A longer set of remarks, made somewhere else:
Kuhn looked at the history of the way scientific ideas
have developed and tried to write down some
generalizations of the way science actually works.
He started with the point that scientific training
isn't so much about memorizing theory but rather
working through example problems. He makes the point
that it isn't even that clear what something like
"F=ma" is at first glance-- we call it one of Newton's
"laws", but it some ways it's more like a definition.

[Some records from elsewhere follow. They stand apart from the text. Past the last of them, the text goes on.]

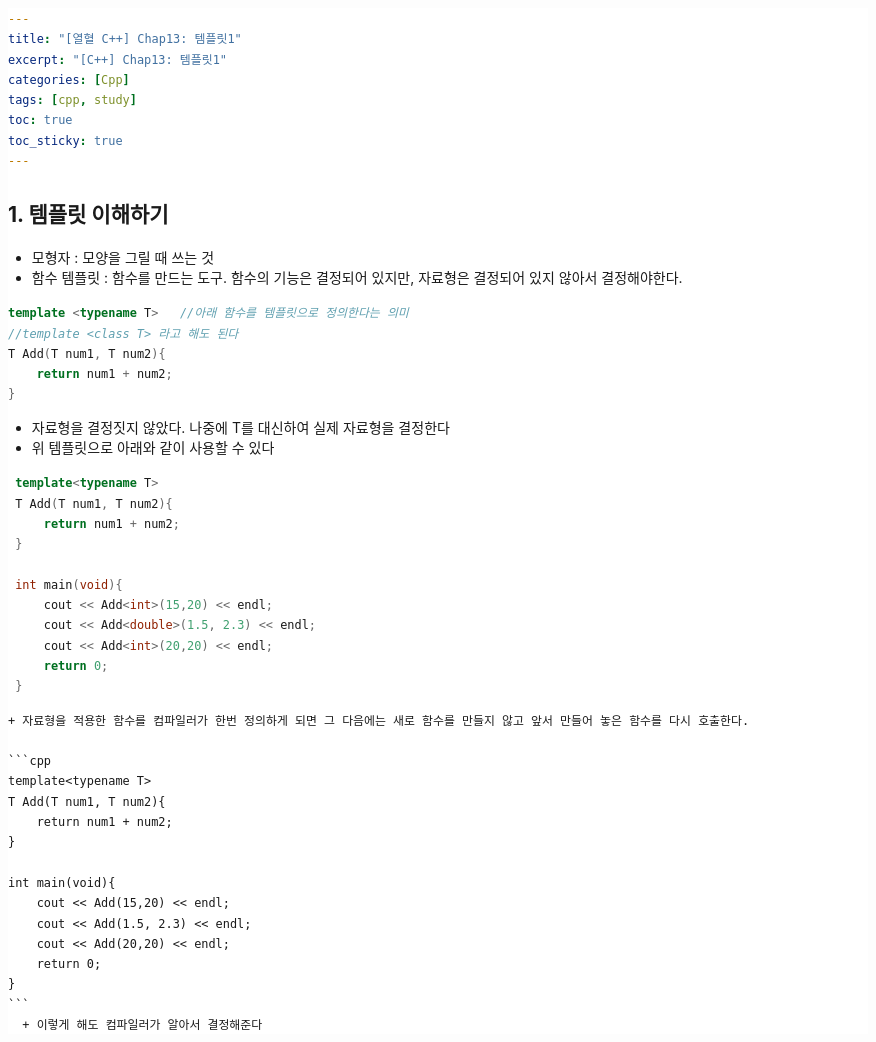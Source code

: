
 ```yaml
---
title: "[열혈 C++] Chap13: 템플릿1"
excerpt: "[C++] Chap13: 템플릿1"
categories: [Cpp]
tags: [cpp, study]
toc: true
toc_sticky: true
---
```


## 1. 템플릿 이해하기

+ 모형자 : 모양을 그릴 때 쓰는 것
+ 함수 템플릿 : 함수를 만드는 도구. 함수의 기능은 결정되어 있지만, 자료형은 결정되어 있지 않아서 결정해야한다.

```cpp
template <typename T>   //아래 함수를 템플릿으로 정의한다는 의미
//template <class T> 라고 해도 된다
T Add(T num1, T num2){
    return num1 + num2;
}
```
  + 자료형을 결정짓지 않았다. 나중에 T를 대신하여 실제 자료형을 결정한다
  + 위 템플릿으로 아래와 같이 사용할 수 있다
   
   ```cpp
    template<typename T>
    T Add(T num1, T num2){
        return num1 + num2;
    }

    int main(void){
        cout << Add<int>(15,20) << endl;
        cout << Add<double>(1.5, 2.3) << endl;
        cout << Add<int>(20,20) << endl;
        return 0;
    }
   ```
    + 자료형을 적용한 함수를 컴파일러가 한번 정의하게 되면 그 다음에는 새로 함수를 만들지 않고 앞서 만들어 놓은 함수를 다시 호출한다. 

    ```cpp
    template<typename T>
    T Add(T num1, T num2){
        return num1 + num2;
    }

    int main(void){
        cout << Add(15,20) << endl;
        cout << Add(1.5, 2.3) << endl;
        cout << Add(20,20) << endl;
        return 0;
    }
    ```  
      + 이렇게 해도 컴파일러가 알아서 결정해준다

Doing example problems using it (and variants, like
"W=mg") are what gets the meaning of it across to the
student of classical physics.
Kuhn starts out thinking of these example problems as
"paradigms" (following the jargon for the standard
examples they use to teach latin conjugation), and
thereafter he uses the word "paradigm" to mean the kind
of understanding embodied in these examples-- for Kuhn,
a "paradigm" is a style of thinking, an intellectual
framework. This has since become very common usage: a
"new paradigm" is a new way of understanding.
Kuhn observes that in reading older scientific
literature, it can be extremely difficult to follow
exactly what they meant: the same words may be in use,
but they may very well have meant different things (and
further, they *cared* about different things, they were
worried about different problems). Kuhn called this a
difficulty with "incommensurate" terminology, a barrier
to understanding the way people thought on the other
side of a transition which he calls a "scientific
revolution".
Kuhn's picture then of the scientific process is
periods of "normal science" interrupted by periods of
"revolution".
This differs somewhat from the view of scientific
progress that was common around the time Kuhn was
getting started-- "the march of science" was a steady
advance, and a scientist was supposed to be someone
making rational, logical decisions based on evidence.

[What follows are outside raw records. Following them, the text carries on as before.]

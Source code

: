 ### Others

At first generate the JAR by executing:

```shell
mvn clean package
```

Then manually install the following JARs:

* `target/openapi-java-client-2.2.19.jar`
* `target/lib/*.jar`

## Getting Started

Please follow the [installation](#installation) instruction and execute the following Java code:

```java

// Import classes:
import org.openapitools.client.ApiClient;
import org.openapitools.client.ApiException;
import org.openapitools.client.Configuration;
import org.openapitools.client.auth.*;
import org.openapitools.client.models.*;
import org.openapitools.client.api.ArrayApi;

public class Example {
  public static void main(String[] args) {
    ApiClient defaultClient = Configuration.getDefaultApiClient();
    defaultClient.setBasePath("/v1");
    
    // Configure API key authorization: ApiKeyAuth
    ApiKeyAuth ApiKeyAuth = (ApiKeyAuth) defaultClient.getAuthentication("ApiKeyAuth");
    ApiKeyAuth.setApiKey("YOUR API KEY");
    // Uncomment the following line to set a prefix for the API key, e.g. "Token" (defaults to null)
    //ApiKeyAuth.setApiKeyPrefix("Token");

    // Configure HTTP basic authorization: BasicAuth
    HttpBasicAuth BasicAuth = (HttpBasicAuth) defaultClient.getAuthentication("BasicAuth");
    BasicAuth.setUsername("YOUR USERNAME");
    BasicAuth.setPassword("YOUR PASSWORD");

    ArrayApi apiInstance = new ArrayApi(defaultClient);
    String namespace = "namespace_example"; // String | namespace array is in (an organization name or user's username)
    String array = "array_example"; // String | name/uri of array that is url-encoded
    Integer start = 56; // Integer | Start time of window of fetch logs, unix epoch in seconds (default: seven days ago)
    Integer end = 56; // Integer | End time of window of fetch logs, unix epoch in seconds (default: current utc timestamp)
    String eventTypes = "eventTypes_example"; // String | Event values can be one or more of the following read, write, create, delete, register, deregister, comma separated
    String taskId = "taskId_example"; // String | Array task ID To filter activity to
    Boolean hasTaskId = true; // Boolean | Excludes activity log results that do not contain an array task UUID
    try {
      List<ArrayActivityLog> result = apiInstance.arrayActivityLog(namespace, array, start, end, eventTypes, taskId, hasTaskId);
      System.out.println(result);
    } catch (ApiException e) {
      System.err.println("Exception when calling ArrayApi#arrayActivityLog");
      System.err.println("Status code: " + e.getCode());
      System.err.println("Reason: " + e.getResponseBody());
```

The idea that scientists are human beings that can get
stuck on an ideology bothered some people then (and
still bothers some people now).
Kuhn was adopted for awhile by the anti-science "post-
modern" crowd that wanted take a shot at those guys on
the other side of campus that get all the funding:
science considered as nothing but a collection of
narratives without any claim to being in touch with
The Truth.
Kuhn himself wanted nothing to do with these people (as
he put it, "I am not a Kuhnian!") and myself, I think
reading Kuhn as just some sort of take-down of science
is completely wrong: it's an attempt at recognizing
what actually happens (or happened-- actually, I
suspect science has changed a lot since Kuhn: a lot of
people have read him, and the idea of "models" is very
prevalent now-- rigid ideology is far less common).
It is no disgrace to science if it is a social process
where different people cover for each other's
weaknesses to do something greater than any might do on
their own...
Would that we could all learn the same trick.